Section 339 reads in full: “A possessor of land is subject to liability for physical harm to children trespassing thereon caused by an artificial condition upon the land if

(a) the place where the condition exists is one upon which the possessor knows or has reason to know that children are likely to trespass, and
(b) the condition is one of which the possessor knows or has reason to know and which he realizes or should realize will involve an unreasonable risk of death or serious bodily harm to such children, and
(c) the children because of their youth do not discover the condition or realize the risk involved in intermeddling with it or in coming within the area made dangerous by it, and
(d) the utility to the possessor of maintaining the condition and the burden of eliminating the danger are slight as compared with the risk to children involved, and
(e) the possessor fails to exercise reasonable care to eliminate the danger or otherwise to protect the children.”
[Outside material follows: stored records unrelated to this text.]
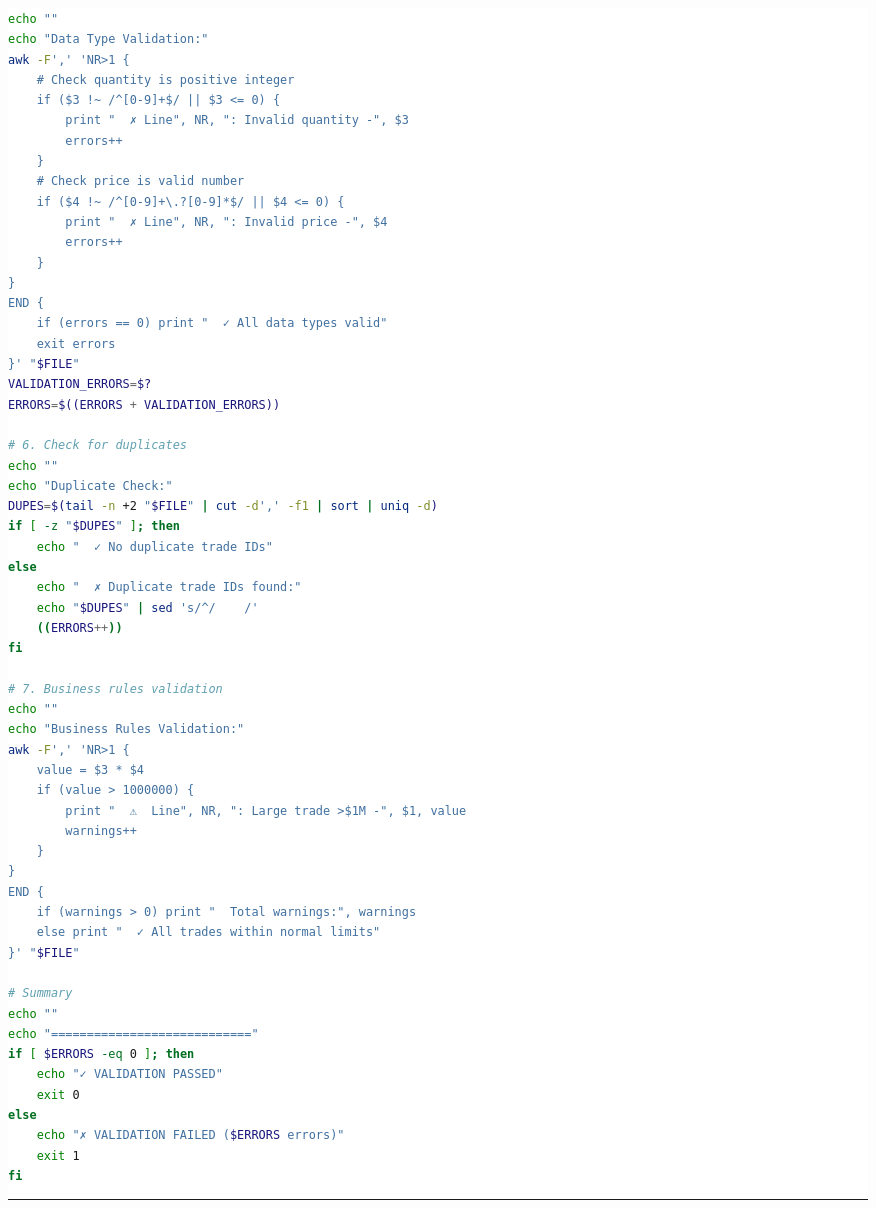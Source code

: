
 ```bash
echo ""
echo "Data Type Validation:"
awk -F',' 'NR>1 {
    # Check quantity is positive integer
    if ($3 !~ /^[0-9]+$/ || $3 <= 0) {
        print "  ✗ Line", NR, ": Invalid quantity -", $3
        errors++
    }
    # Check price is valid number
    if ($4 !~ /^[0-9]+\.?[0-9]*$/ || $4 <= 0) {
        print "  ✗ Line", NR, ": Invalid price -", $4
        errors++
    }
}
END {
    if (errors == 0) print "  ✓ All data types valid"
    exit errors
}' "$FILE"
VALIDATION_ERRORS=$?
ERRORS=$((ERRORS + VALIDATION_ERRORS))

# 6. Check for duplicates
echo ""
echo "Duplicate Check:"
DUPES=$(tail -n +2 "$FILE" | cut -d',' -f1 | sort | uniq -d)
if [ -z "$DUPES" ]; then
    echo "  ✓ No duplicate trade IDs"
else
    echo "  ✗ Duplicate trade IDs found:"
    echo "$DUPES" | sed 's/^/    /'
    ((ERRORS++))
fi

# 7. Business rules validation
echo ""
echo "Business Rules Validation:"
awk -F',' 'NR>1 {
    value = $3 * $4
    if (value > 1000000) {
        print "  ⚠️  Line", NR, ": Large trade >$1M -", $1, value
        warnings++
    }
}
END {
    if (warnings > 0) print "  Total warnings:", warnings
    else print "  ✓ All trades within normal limits"
}' "$FILE"

# Summary
echo ""
echo "============================"
if [ $ERRORS -eq 0 ]; then
    echo "✓ VALIDATION PASSED"
    exit 0
else
    echo "✗ VALIDATION FAILED ($ERRORS errors)"
    exit 1
fi
```

---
Section 339 speaks to a “possessor of land.” That term is defined in § 328E as:

“(a) a person who is in occupation of the land with intent to control it or
(b) a person who has been in occupation of land with intent to control it, if no other person has subsequently occupied it with intent to control it, or
(c) a person who is entitled to immediate occupation of the land, if no other person is in possession under Clauses (a) and (b).”

That rational force is: “[T]he Legislature, in fixing the rules for recovery against a railroad for the death of a trespasser, balanced the goal of an effective transportation system against the danger of death to trespassers, taking into account the degree of culpability of the railroad and the opportunity of the trespasser to avoid the hazard. The balance was struck differ*570ently at different times; sometimes it coincided with the balance struck by our common law decisions on comparable cases of personal injury, sometimes it did not. But we are not prepared to say that the balance provided by the Legislature in 1971 was wholly irrelevant to the achievement of any legitimate governmental objective.” Owen v. Meserve, 381 Mass. at 277.